- [Exercise goal]: Your answer must consist of every line from the data below that includes the word "applications".

- [Source material]:
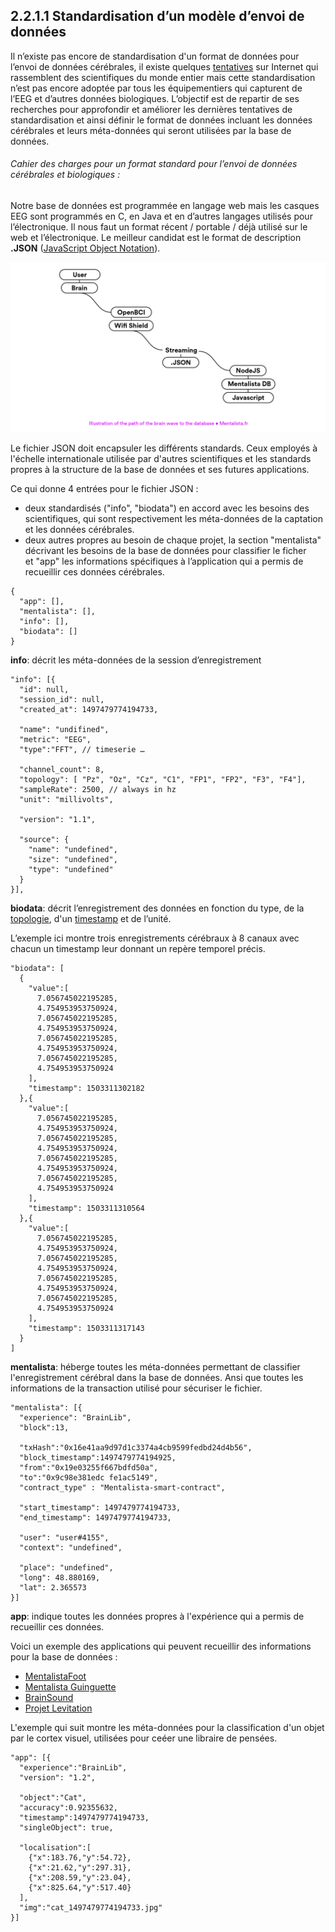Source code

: ## 2.2.1.1 Standardisation d’un modèle d’envoi de données

Il n’existe pas encore de standardisation d'un format de données pour l’envoi de données cérébrales, il existe quelques [tentatives](https://github.com/NeuroJS/eeg-stream-data-model/issues/1) sur Internet qui rassemblent des scientifiques du monde entier mais cette standardisation n’est pas encore adoptée par tous les équipementiers qui capturent de l’EEG et d’autres données biologiques. L’objectif est de repartir de ses recherches pour approfondir et améliorer les dernières tentatives de standardisation et ainsi définir le format de données incluant les données cérébrales et leurs méta-données qui seront utilisées par la base de données.

###### Cahier des charges pour un format standard pour l’envoi de données cérébrales et biologiques :

Notre base de données est programmée en langage web mais les casques EEG sont programmés en C, en Java et en d’autres langages utilisés pour l’électronique. Il nous faut un format récent / portable / déjà utilisé sur le web et l’électronique. Le meilleur candidat est le format de description **.JSON** ([JavaScript Object Notation](https://fr.wikipedia.org/wiki/JavaScript_Object_Notation)).

![Une illustration du chemin de l'onde cérébrale vers la base de données.](img/json/streaming.png)

Le fichier JSON doit encapsuler les différents standards. Ceux employés à l'échelle internationale utilisée par d'autres scientifiques et les standards propres à la structure de la base de données et ses futures applications.

Ce qui donne 4 entrées pour le fichier JSON :

- deux standardisés ("info", "biodata") en accord avec les besoins des scientifiques, qui sont respectivement les méta-données de la captation et les données cérébrales.
- deux  autres propres au besoin de chaque projet, la section "mentalista" décrivant les besoins de la base de données pour classifier le ficher et "app" les informations spécifiques à l’application qui a permis de recueillir ces données cérébrales.

```
{
  "app": [],
  "mentalista": [],
  "info": [],
  "biodata": []
}
```

**info**: décrit les méta-données de la session d’enregistrement

```
"info": [{	
  "id": null,
  "session_id": null,
  "created_at": 1497479774194733,
  
  "name": "undifined",
  "metric": "EEG",
  "type":"FFT", // timeserie …
  
  "channel_count": 8, 
  "topology": [ "Pz", "Oz", "Cz", "C1", "FP1", "FP2", "F3", "F4"],
  "sampleRate": 2500, // always in hz
  "unit": "millivolts",
  
  "version": "1.1",
  
  "source": {
    "name": "undefined",
    "size": "undefined",
    "type": "undefined"
  }
}],
```

**biodata**: décrit l’enregistrement des données en fonction du type, de la [topologie](https://en.wikipedia.org/wiki/10–20_system_(EEG)), d'un [timestamp](https://fr.wikipedia.org/wiki/Horodatage) et de l’unité.

L’exemple ici montre trois enregistrements cérébraux à 8 canaux avec chacun un timestamp leur donnant un repère temporel précis.

```
"biodata": [
  { 
  	"value":[
      7.056745022195285,
      4.754953953750924,
      7.056745022195285,
      4.754953953750924, 
      7.056745022195285,
      4.754953953750924,
      7.056745022195285,
      4.754953953750924
  	],
  	"timestamp": 1503311302182
  },{
  	"value":[
      7.056745022195285,
      4.754953953750924,
      7.056745022195285,
      4.754953953750924, 
      7.056745022195285,
      4.754953953750924,
      7.056745022195285,
      4.754953953750924
  	],
  	"timestamp": 1503311310564
  },{ 
  	"value":[
      7.056745022195285,
      4.754953953750924,
      7.056745022195285,
      4.754953953750924, 
      7.056745022195285,
      4.754953953750924,
      7.056745022195285,
      4.754953953750924
  	],
    "timestamp": 1503311317143
  }
]
```

**mentalista**: héberge toutes les méta-données permettant de classifier l'enregistrement cérébral dans la base de données. Ansi que toutes les informations de la transaction utilisé pour sécuriser le fichier.

```
"mentalista": [{ 
  "experience": "BrainLib",
  "block":13,
  
  "txHash":"0x16e41aa9d97d1c3374a4cb9599fedbd24d4b56",
  "block_timestamp":1497479774194925,
  "from":"0x19e03255f667bdfd50a",
  "to":"0x9c98e381edc fe1ac5149",
  "contract_type" : "Mentalista-smart-contract",
  
  "start_timestamp": 1497479774194733,
  "end_timestamp": 1497479774194733,
  
  "user": "user#4155",
  "context": "undefined",
  
  "place": "undefined",
  "long": 48.880169,
  "lat": 2.365573		
}]
```

**app**: indique toutes les données propres à l'expérience qui a permis de recueillir ces données.

Voici un exemple des applications qui peuvent recueillir des informations pour la base de données :

- [MentalistaFoot](http://mentalista.fr/foot)
- [Mentalista Guinguette](http://mentalista.fr/guinguette)
- [BrainSound](http://mentalista.fr/brainsound)
- [Projet Levitation](http://mentalista.fr/levitation)

L'exemple qui suit montre les méta-données pour la classification d'un objet par le cortex visuel, utilisées pour ceéer une libraire de pensées.

```
"app": [{ 
  "experience":"BrainLib",
  "version": "1.2",
  
  "object":"Cat",
  "accuracy":0.92355632,
  "timestamp":1497479774194733,
  "singleObject": true,
  
  "localisation":[
  	{"x":183.76,"y":54.72},
  	{"x":21.62,"y":297.31},
  	{"x":208.59,"y":23.04},
  	{"x":825.64,"y":517.40}
  ],
  "img":"cat_1497479774194733.jpg"  
}]
```
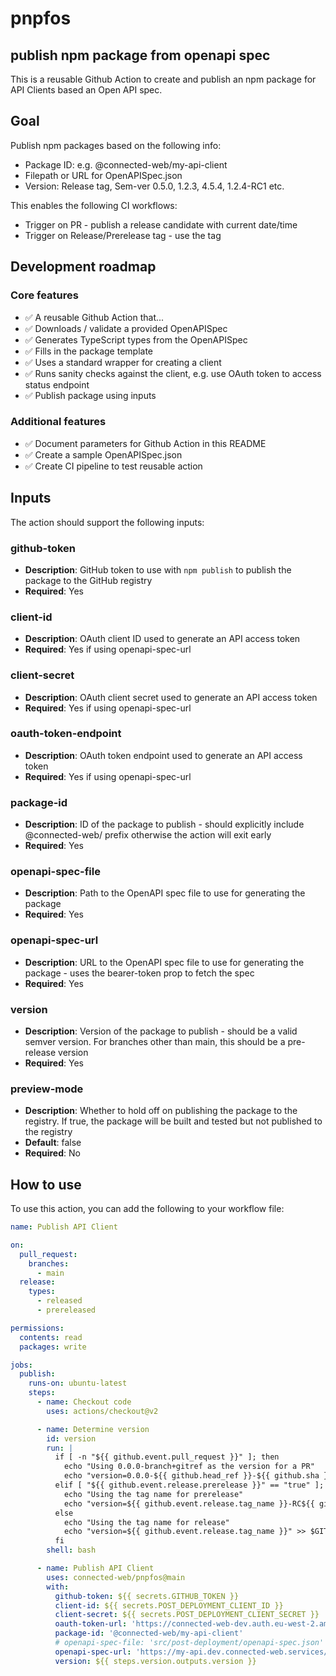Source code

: # pnpfos

## publish npm package from openapi spec

This is a reusable Github Action to create and publish an npm package for API Clients based an Open API spec.

## Goal

Publish npm packages based on the following info:
- Package ID: e.g. @connected-web/my-api-client
- Filepath or URL for OpenAPISpec.json
- Version: Release tag, Sem-ver 0.5.0, 1.2.3, 4.5.4, 1.2.4-RC1 etc.

This enables the following CI workflows:

- Trigger on PR - publish a release candidate with current date/time
- Trigger on Release/Prerelease tag - use the tag

## Development roadmap

### Core features

- ✅ A reusable Github Action that...
- ✅ Downloads / validate a provided OpenAPISpec
- ✅ Generates TypeScript types from the OpenAPISpec
- ✅ Fills in the package template
- ✅ Uses a standard wrapper for creating a client
- ✅ Runs sanity checks against the client, e.g. use OAuth token to access status endpoint
- ✅ Publish package using inputs

### Additional features

- ✅ Document parameters for Github Action in this README
- ✅ Create a sample OpenAPISpec.json 
- ✅ Create CI pipeline to test reusable action

## Inputs

The action should support the following inputs:

### github-token

- **Description**: GitHub token to use with `npm publish` to publish the package to the GitHub registry
- **Required**: Yes

### client-id

- **Description**: OAuth client ID used to generate an API access token
- **Required**: Yes if using openapi-spec-url

### client-secret

- **Description**: OAuth client secret used to generate an API access token
- **Required**: Yes if using openapi-spec-url

### oauth-token-endpoint

- **Description**: OAuth token endpoint used to generate an API access token
- **Required**: Yes if using openapi-spec-url

### package-id

- **Description**: ID of the package to publish - should explicitly include @connected-web/ prefix otherwise the action will exit early
- **Required**: Yes

### openapi-spec-file

- **Description**: Path to the OpenAPI spec file to use for generating the package
- **Required**: Yes

### openapi-spec-url

- **Description**: URL to the OpenAPI spec file to use for generating the package - uses the bearer-token prop to fetch the spec
- **Required**: Yes

### version

- **Description**: Version of the package to publish - should be a valid semver version. For branches other than main, this should be a pre-release version
- **Required**: Yes

### preview-mode

- **Description**: Whether to hold off on publishing the package to the registry. If true, the package will be built and tested but not published to the registry
- **Default**: false
- **Required**: No

## How to use

To use this action, you can add the following to your workflow file:

```yaml
name: Publish API Client

on:
  pull_request:
    branches:
      - main
  release:
    types:
      - released
      - prereleased

permissions:
  contents: read
  packages: write

jobs:
  publish:
    runs-on: ubuntu-latest
    steps:
      - name: Checkout code
        uses: actions/checkout@v2

      - name: Determine version
        id: version
        run: |
          if [ -n "${{ github.event.pull_request }}" ]; then
            echo "Using 0.0.0-branch+gitref as the version for a PR"
            echo "version=0.0.0-${{ github.head_ref }}-${{ github.sha }}" >> $GITHUB_OUTPUT
          elif [ "${{ github.event.release.prerelease }}" == "true" ]; then
            echo "Using the tag name for prerelease"
            echo "version=${{ github.event.release.tag_name }}-RC${{ github.run_number }}" >> $GITHUB_OUTPUT
          else
            echo "Using the tag name for release"
            echo "version=${{ github.event.release.tag_name }}" >> $GITHUB_OUTPUT
          fi
        shell: bash

      - name: Publish API Client
        uses: connected-web/pnpfos@main
        with:
          github-token: ${{ secrets.GITHUB_TOKEN }}
          client-id: ${{ secrets.POST_DEPLOYMENT_CLIENT_ID }}
          client-secret: ${{ secrets.POST_DEPLOYMENT_CLIENT_SECRET }}
          oauth-token-url: 'https://connected-web-dev.auth.eu-west-2.amazoncognito.com/oauth2/token'
          package-id: '@connected-web/my-api-client'
          # openapi-spec-file: 'src/post-deployment/openapi-spec.json'
          openapi-spec-url: 'https://my-api.dev.connected-web.services/openapi'
          version: ${{ steps.version.outputs.version }}
```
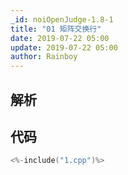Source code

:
 ```yaml
---
_id: noiOpenJudge-1.8-1
title: "01 矩阵交换行"
date: 2019-07-22 05:00
update: 2019-07-22 05:00
author: Rainboy
---
```


## 解析

## 代码

```c
<%-include("1.cpp")%>
```

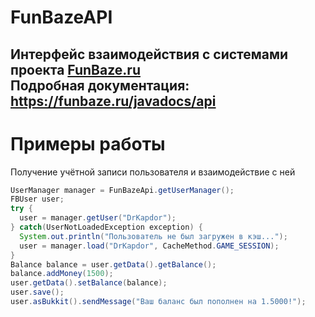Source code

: # FunBazeAPI
Интерфейс взаимодействия с системами проекта **[FunBaze.ru](https://funbaze.ru/)**<br>
Подробная документация: https://funbaze.ru/javadocs/api
---
# Примеры работы
Получение учётной записи пользователя и взаимодействие с ней
```java
UserManager manager = FunBazeApi.getUserManager();
FBUser user;
try {
  user = manager.getUser("DrKapdor");
} catch(UserNotLoadedException exception) {
  System.out.println("Пользователь не был загружен в кэш...");
  user = manager.load("DrKapdor", CacheMethod.GAME_SESSION);
}
Balance balance = user.getData().getBalance();
balance.addMoney(1500);
user.getData().setBalance(balance);
user.save();
user.asBukkit().sendMessage("Ваш баланс был пополнен на 1.5000!");
```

- [Answer space]:
Le fichier JSON doit encapsuler les différents standards. Ceux employés à l'échelle internationale utilisée par d'autres scientifiques et les standards propres à la structure de la base de données et ses futures applications.
Voici un exemple des applications qui peuvent recueillir des informations pour la base de données :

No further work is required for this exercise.